◆ Goal of the exercise: An exact, complete copy of the entries that follow is needed.

*** Opening Data for analysis ***

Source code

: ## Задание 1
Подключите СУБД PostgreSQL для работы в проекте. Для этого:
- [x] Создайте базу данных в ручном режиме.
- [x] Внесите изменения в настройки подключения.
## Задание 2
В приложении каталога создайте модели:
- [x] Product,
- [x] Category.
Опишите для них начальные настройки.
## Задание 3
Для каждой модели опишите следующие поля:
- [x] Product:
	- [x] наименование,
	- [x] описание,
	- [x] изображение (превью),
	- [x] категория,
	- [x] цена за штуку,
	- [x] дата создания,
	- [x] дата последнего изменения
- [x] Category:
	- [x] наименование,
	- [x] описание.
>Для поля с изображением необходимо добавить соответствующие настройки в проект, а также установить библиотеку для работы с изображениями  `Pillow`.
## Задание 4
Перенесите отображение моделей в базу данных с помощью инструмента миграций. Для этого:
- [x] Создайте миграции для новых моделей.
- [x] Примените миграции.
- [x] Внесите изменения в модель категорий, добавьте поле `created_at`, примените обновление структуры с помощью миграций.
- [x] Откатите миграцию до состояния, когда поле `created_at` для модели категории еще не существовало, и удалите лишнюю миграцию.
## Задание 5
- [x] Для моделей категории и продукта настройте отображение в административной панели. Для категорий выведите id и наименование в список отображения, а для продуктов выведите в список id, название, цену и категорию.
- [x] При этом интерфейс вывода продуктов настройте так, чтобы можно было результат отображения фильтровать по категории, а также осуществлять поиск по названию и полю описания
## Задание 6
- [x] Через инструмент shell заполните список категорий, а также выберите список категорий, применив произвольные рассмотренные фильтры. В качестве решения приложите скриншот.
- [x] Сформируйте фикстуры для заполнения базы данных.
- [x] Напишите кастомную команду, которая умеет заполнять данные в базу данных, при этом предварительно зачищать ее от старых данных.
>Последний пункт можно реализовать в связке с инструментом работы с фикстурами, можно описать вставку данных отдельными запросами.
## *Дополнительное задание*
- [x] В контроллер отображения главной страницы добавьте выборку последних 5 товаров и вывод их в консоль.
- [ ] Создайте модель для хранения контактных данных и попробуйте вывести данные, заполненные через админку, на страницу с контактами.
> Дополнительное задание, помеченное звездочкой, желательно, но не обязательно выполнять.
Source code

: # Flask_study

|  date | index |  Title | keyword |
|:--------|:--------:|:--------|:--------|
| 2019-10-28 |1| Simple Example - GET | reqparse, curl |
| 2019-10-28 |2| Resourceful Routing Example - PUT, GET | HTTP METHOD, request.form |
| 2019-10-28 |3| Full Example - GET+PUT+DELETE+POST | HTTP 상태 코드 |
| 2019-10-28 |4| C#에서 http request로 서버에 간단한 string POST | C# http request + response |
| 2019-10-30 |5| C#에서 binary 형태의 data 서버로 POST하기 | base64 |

*** Closing Data for analysis ***

◆ Response to the exercise:
Source code

: ## Задание 1
Подключите СУБД PostgreSQL для работы в проекте. Для этого:
- [x] Создайте базу данных в ручном режиме.
- [x] Внесите изменения в настройки подключения.
## Задание 2
В приложении каталога создайте модели:
- [x] Product,
- [x] Category.
Опишите для них начальные настройки.
## Задание 3
Для каждой модели опишите следующие поля:
- [x] Product:
	- [x] наименование,
	- [x] описание,
	- [x] изображение (превью),
	- [x] категория,
	- [x] цена за штуку,
	- [x] дата создания,
	- [x] дата последнего изменения
- [x] Category:
	- [x] наименование,
	- [x] описание.
>Для поля с изображением необходимо добавить соответствующие настройки в проект, а также установить библиотеку для работы с изображениями  `Pillow`.
## Задание 4
Перенесите отображение моделей в базу данных с помощью инструмента миграций. Для этого:
- [x] Создайте миграции для новых моделей.
- [x] Примените миграции.
- [x] Внесите изменения в модель категорий, добавьте поле `created_at`, примените обновление структуры с помощью миграций.
- [x] Откатите миграцию до состояния, когда поле `created_at` для модели категории еще не существовало, и удалите лишнюю миграцию.
## Задание 5
- [x] Для моделей категории и продукта настройте отображение в административной панели. Для категорий выведите id и наименование в список отображения, а для продуктов выведите в список id, название, цену и категорию.
- [x] При этом интерфейс вывода продуктов настройте так, чтобы можно было результат отображения фильтровать по категории, а также осуществлять поиск по названию и полю описания
## Задание 6
- [x] Через инструмент shell заполните список категорий, а также выберите список категорий, применив произвольные рассмотренные фильтры. В качестве решения приложите скриншот.
- [x] Сформируйте фикстуры для заполнения базы данных.
- [x] Напишите кастомную команду, которая умеет заполнять данные в базу данных, при этом предварительно зачищать ее от старых данных.
>Последний пункт можно реализовать в связке с инструментом работы с фикстурами, можно описать вставку данных отдельными запросами.
## *Дополнительное задание*
- [x] В контроллер отображения главной страницы добавьте выборку последних 5 товаров и вывод их в консоль.
- [ ] Создайте модель для хранения контактных данных и попробуйте вывести данные, заполненные через админку, на страницу с контактами.
> Дополнительное задание, помеченное звездочкой, желательно, но не обязательно выполнять.
Source code

: # Flask_study

|  date | index |  Title | keyword |
|:--------|:--------:|:--------|:--------|
| 2019-10-28 |1| Simple Example - GET | reqparse, curl |
| 2019-10-28 |2| Resourceful Routing Example - PUT, GET | HTTP METHOD, request.form |
| 2019-10-28 |3| Full Example - GET+PUT+DELETE+POST | HTTP 상태 코드 |
| 2019-10-28 |4| C#에서 http request로 서버에 간단한 string POST | C# http request + response |
| 2019-10-30 |5| C#에서 binary 형태의 data 서버로 POST하기 | base64 |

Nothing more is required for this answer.